**TASK ITEM**.
Output the entries below without any alteration.

- Opening Delimiter -

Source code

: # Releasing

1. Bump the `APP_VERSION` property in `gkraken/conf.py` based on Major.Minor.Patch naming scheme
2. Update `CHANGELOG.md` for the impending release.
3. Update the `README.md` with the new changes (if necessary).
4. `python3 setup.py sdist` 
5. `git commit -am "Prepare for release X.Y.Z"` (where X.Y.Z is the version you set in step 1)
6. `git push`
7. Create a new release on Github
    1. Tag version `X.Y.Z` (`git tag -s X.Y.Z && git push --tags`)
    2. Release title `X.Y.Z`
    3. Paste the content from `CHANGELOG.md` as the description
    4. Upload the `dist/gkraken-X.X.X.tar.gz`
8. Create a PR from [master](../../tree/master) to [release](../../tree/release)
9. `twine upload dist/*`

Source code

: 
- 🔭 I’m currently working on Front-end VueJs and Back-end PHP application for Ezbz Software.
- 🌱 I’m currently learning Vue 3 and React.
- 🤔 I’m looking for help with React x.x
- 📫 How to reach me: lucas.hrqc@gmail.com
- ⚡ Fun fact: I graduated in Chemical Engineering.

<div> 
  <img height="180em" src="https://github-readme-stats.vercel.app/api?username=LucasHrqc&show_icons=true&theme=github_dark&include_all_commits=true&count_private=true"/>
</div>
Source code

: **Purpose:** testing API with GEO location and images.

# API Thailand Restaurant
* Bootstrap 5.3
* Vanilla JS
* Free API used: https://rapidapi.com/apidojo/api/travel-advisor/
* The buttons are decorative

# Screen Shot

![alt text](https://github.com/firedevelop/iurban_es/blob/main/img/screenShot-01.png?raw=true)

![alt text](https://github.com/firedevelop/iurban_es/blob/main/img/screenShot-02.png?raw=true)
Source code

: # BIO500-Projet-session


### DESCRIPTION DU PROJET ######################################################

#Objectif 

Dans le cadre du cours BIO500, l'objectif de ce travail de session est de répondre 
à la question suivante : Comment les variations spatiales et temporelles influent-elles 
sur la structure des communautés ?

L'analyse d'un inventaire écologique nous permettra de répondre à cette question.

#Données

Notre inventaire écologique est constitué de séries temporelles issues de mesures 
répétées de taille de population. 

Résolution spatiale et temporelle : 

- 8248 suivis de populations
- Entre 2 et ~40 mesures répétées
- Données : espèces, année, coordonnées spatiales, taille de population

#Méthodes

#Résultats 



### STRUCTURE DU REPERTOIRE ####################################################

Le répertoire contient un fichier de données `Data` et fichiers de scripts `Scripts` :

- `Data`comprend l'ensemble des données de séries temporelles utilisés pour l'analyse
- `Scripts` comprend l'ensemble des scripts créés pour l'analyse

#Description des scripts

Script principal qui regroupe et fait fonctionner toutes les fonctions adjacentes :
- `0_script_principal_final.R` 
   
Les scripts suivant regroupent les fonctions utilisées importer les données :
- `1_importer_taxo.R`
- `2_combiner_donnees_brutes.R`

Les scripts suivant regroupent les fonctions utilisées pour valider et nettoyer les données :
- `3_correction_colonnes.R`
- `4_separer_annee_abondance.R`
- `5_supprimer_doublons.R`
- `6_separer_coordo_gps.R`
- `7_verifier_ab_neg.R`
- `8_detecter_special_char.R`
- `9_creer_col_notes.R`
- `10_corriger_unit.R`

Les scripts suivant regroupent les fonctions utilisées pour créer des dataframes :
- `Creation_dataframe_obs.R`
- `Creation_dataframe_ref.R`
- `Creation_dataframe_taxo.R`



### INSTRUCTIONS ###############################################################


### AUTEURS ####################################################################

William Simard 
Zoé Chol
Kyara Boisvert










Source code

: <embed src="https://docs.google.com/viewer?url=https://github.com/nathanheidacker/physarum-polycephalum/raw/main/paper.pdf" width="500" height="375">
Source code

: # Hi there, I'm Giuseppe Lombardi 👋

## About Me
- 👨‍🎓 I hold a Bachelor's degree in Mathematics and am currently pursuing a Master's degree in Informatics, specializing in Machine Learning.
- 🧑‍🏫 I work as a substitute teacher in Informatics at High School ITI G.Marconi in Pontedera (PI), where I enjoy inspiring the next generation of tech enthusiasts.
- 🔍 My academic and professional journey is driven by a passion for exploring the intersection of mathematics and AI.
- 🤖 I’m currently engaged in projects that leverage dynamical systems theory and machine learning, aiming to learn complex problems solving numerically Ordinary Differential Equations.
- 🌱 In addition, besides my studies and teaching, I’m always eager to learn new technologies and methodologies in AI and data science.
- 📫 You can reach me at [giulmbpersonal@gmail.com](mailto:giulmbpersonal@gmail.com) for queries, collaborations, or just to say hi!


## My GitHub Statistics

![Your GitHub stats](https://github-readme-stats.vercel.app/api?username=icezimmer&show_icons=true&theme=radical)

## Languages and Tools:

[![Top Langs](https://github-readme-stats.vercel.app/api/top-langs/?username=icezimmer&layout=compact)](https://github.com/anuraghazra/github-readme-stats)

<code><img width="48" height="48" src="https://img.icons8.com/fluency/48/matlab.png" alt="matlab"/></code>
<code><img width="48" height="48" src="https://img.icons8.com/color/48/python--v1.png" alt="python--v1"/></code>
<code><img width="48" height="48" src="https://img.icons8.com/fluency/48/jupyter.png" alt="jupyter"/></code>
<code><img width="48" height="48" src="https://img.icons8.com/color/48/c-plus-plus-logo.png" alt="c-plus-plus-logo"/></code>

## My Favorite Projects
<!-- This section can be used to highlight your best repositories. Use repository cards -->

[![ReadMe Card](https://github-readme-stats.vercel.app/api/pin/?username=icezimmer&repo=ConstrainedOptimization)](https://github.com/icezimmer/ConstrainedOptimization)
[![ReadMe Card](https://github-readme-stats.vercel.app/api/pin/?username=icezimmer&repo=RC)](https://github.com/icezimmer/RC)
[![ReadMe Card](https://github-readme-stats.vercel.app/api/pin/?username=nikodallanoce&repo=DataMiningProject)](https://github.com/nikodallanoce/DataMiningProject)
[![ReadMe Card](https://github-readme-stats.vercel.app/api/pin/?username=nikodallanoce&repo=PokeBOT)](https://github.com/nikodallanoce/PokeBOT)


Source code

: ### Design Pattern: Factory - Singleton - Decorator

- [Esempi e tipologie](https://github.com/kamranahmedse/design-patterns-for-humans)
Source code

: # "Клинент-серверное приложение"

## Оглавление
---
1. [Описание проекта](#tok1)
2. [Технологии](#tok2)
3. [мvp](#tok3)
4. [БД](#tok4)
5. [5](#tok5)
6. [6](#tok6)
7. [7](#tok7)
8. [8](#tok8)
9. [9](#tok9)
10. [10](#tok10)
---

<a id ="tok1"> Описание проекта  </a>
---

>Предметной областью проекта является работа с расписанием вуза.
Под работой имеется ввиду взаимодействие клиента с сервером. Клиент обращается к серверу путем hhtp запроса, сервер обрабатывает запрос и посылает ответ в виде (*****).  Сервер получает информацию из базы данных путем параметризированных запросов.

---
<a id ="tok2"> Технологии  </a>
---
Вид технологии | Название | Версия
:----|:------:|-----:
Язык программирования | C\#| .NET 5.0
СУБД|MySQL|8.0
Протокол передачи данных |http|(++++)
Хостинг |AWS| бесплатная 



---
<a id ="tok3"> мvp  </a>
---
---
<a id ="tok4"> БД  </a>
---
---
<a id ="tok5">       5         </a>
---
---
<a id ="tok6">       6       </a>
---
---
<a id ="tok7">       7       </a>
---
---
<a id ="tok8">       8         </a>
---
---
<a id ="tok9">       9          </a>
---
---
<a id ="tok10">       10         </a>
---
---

- Closing Delimiter -

**EXERCISE RESPONSE**.
Source code

: # Releasing

1. Bump the `APP_VERSION` property in `gkraken/conf.py` based on Major.Minor.Patch naming scheme
2. Update `CHANGELOG.md` for the impending release.
3. Update the `README.md` with the new changes (if necessary).
4. `python3 setup.py sdist` 
5. `git commit -am "Prepare for release X.Y.Z"` (where X.Y.Z is the version you set in step 1)
6. `git push`
7. Create a new release on Github
    1. Tag version `X.Y.Z` (`git tag -s X.Y.Z && git push --tags`)
    2. Release title `X.Y.Z`
    3. Paste the content from `CHANGELOG.md` as the description
    4. Upload the `dist/gkraken-X.X.X.tar.gz`
8. Create a PR from [master](../../tree/master) to [release](../../tree/release)
9. `twine upload dist/*`

Source code

: 
- 🔭 I’m currently working on Front-end VueJs and Back-end PHP application for Ezbz Software.
- 🌱 I’m currently learning Vue 3 and React.
- 🤔 I’m looking for help with React x.x
- 📫 How to reach me: lucas.hrqc@gmail.com
- ⚡ Fun fact: I graduated in Chemical Engineering.

<div> 
  <img height="180em" src="https://github-readme-stats.vercel.app/api?username=LucasHrqc&show_icons=true&theme=github_dark&include_all_commits=true&count_private=true"/>
</div>
Source code

: **Purpose:** testing API with GEO location and images.

# API Thailand Restaurant
* Bootstrap 5.3
* Vanilla JS
* Free API used: https://rapidapi.com/apidojo/api/travel-advisor/
* The buttons are decorative

# Screen Shot

![alt text](https://github.com/firedevelop/iurban_es/blob/main/img/screenShot-01.png?raw=true)

![alt text](https://github.com/firedevelop/iurban_es/blob/main/img/screenShot-02.png?raw=true)
Source code

: # BIO500-Projet-session


### DESCRIPTION DU PROJET ######################################################

#Objectif 

Dans le cadre du cours BIO500, l'objectif de ce travail de session est de répondre 
à la question suivante : Comment les variations spatiales et temporelles influent-elles 
sur la structure des communautés ?

L'analyse d'un inventaire écologique nous permettra de répondre à cette question.

#Données

Notre inventaire écologique est constitué de séries temporelles issues de mesures 
répétées de taille de population. 

Résolution spatiale et temporelle : 

- 8248 suivis de populations
- Entre 2 et ~40 mesures répétées
- Données : espèces, année, coordonnées spatiales, taille de population

#Méthodes

#Résultats 



### STRUCTURE DU REPERTOIRE ####################################################

Le répertoire contient un fichier de données `Data` et fichiers de scripts `Scripts` :

- `Data`comprend l'ensemble des données de séries temporelles utilisés pour l'analyse
- `Scripts` comprend l'ensemble des scripts créés pour l'analyse

#Description des scripts

Script principal qui regroupe et fait fonctionner toutes les fonctions adjacentes :
- `0_script_principal_final.R` 
   
Les scripts suivant regroupent les fonctions utilisées importer les données :
- `1_importer_taxo.R`
- `2_combiner_donnees_brutes.R`

Les scripts suivant regroupent les fonctions utilisées pour valider et nettoyer les données :
- `3_correction_colonnes.R`
- `4_separer_annee_abondance.R`
- `5_supprimer_doublons.R`
- `6_separer_coordo_gps.R`
- `7_verifier_ab_neg.R`
- `8_detecter_special_char.R`
- `9_creer_col_notes.R`
- `10_corriger_unit.R`

Les scripts suivant regroupent les fonctions utilisées pour créer des dataframes :
- `Creation_dataframe_obs.R`
- `Creation_dataframe_ref.R`
- `Creation_dataframe_taxo.R`



### INSTRUCTIONS ###############################################################


### AUTEURS ####################################################################

William Simard 
Zoé Chol
Kyara Boisvert










Source code

: <embed src="https://docs.google.com/viewer?url=https://github.com/nathanheidacker/physarum-polycephalum/raw/main/paper.pdf" width="500" height="375">
Source code

: # Hi there, I'm Giuseppe Lombardi 👋

## About Me
- 👨‍🎓 I hold a Bachelor's degree in Mathematics and am currently pursuing a Master's degree in Informatics, specializing in Machine Learning.
- 🧑‍🏫 I work as a substitute teacher in Informatics at High School ITI G.Marconi in Pontedera (PI), where I enjoy inspiring the next generation of tech enthusiasts.
- 🔍 My academic and professional journey is driven by a passion for exploring the intersection of mathematics and AI.
- 🤖 I’m currently engaged in projects that leverage dynamical systems theory and machine learning, aiming to learn complex problems solving numerically Ordinary Differential Equations.
- 🌱 In addition, besides my studies and teaching, I’m always eager to learn new technologies and methodologies in AI and data science.
- 📫 You can reach me at [giulmbpersonal@gmail.com](mailto:giulmbpersonal@gmail.com) for queries, collaborations, or just to say hi!


## My GitHub Statistics

![Your GitHub stats](https://github-readme-stats.vercel.app/api?username=icezimmer&show_icons=true&theme=radical)

## Languages and Tools:

[![Top Langs](https://github-readme-stats.vercel.app/api/top-langs/?username=icezimmer&layout=compact)](https://github.com/anuraghazra/github-readme-stats)

<code><img width="48" height="48" src="https://img.icons8.com/fluency/48/matlab.png" alt="matlab"/></code>
<code><img width="48" height="48" src="https://img.icons8.com/color/48/python--v1.png" alt="python--v1"/></code>
<code><img width="48" height="48" src="https://img.icons8.com/fluency/48/jupyter.png" alt="jupyter"/></code>
<code><img width="48" height="48" src="https://img.icons8.com/color/48/c-plus-plus-logo.png" alt="c-plus-plus-logo"/></code>

## My Favorite Projects
<!-- This section can be used to highlight your best repositories. Use repository cards -->

[![ReadMe Card](https://github-readme-stats.vercel.app/api/pin/?username=icezimmer&repo=ConstrainedOptimization)](https://github.com/icezimmer/ConstrainedOptimization)
[![ReadMe Card](https://github-readme-stats.vercel.app/api/pin/?username=icezimmer&repo=RC)](https://github.com/icezimmer/RC)
[![ReadMe Card](https://github-readme-stats.vercel.app/api/pin/?username=nikodallanoce&repo=DataMiningProject)](https://github.com/nikodallanoce/DataMiningProject)
[![ReadMe Card](https://github-readme-stats.vercel.app/api/pin/?username=nikodallanoce&repo=PokeBOT)](https://github.com/nikodallanoce/PokeBOT)


Source code

: ### Design Pattern: Factory - Singleton - Decorator

- [Esempi e tipologie](https://github.com/kamranahmedse/design-patterns-for-humans)
Source code

: # "Клинент-серверное приложение"

## Оглавление
---
1. [Описание проекта](#tok1)
2. [Технологии](#tok2)
3. [мvp](#tok3)
4. [БД](#tok4)
5. [5](#tok5)
6. [6](#tok6)
7. [7](#tok7)
8. [8](#tok8)
9. [9](#tok9)
10. [10](#tok10)
---

<a id ="tok1"> Описание проекта  </a>
---

>Предметной областью проекта является работа с расписанием вуза.
Под работой имеется ввиду взаимодействие клиента с сервером. Клиент обращается к серверу путем hhtp запроса, сервер обрабатывает запрос и посылает ответ в виде (*****).  Сервер получает информацию из базы данных путем параметризированных запросов.

---
<a id ="tok2"> Технологии  </a>
---
Вид технологии | Название | Версия
:----|:------:|-----:
Язык программирования | C\#| .NET 5.0
СУБД|MySQL|8.0
Протокол передачи данных |http|(++++)
Хостинг |AWS| бесплатная 



---
<a id ="tok3"> мvp  </a>
---
---
<a id ="tok4"> БД  </a>
---
---
<a id ="tok5">       5         </a>
---
---
<a id ="tok6">       6       </a>
---
---
<a id ="tok7">       7       </a>
---
---
<a id ="tok8">       8         </a>
---
---
<a id ="tok9">       9          </a>
---
---
<a id ="tok10">       10         </a>
---
---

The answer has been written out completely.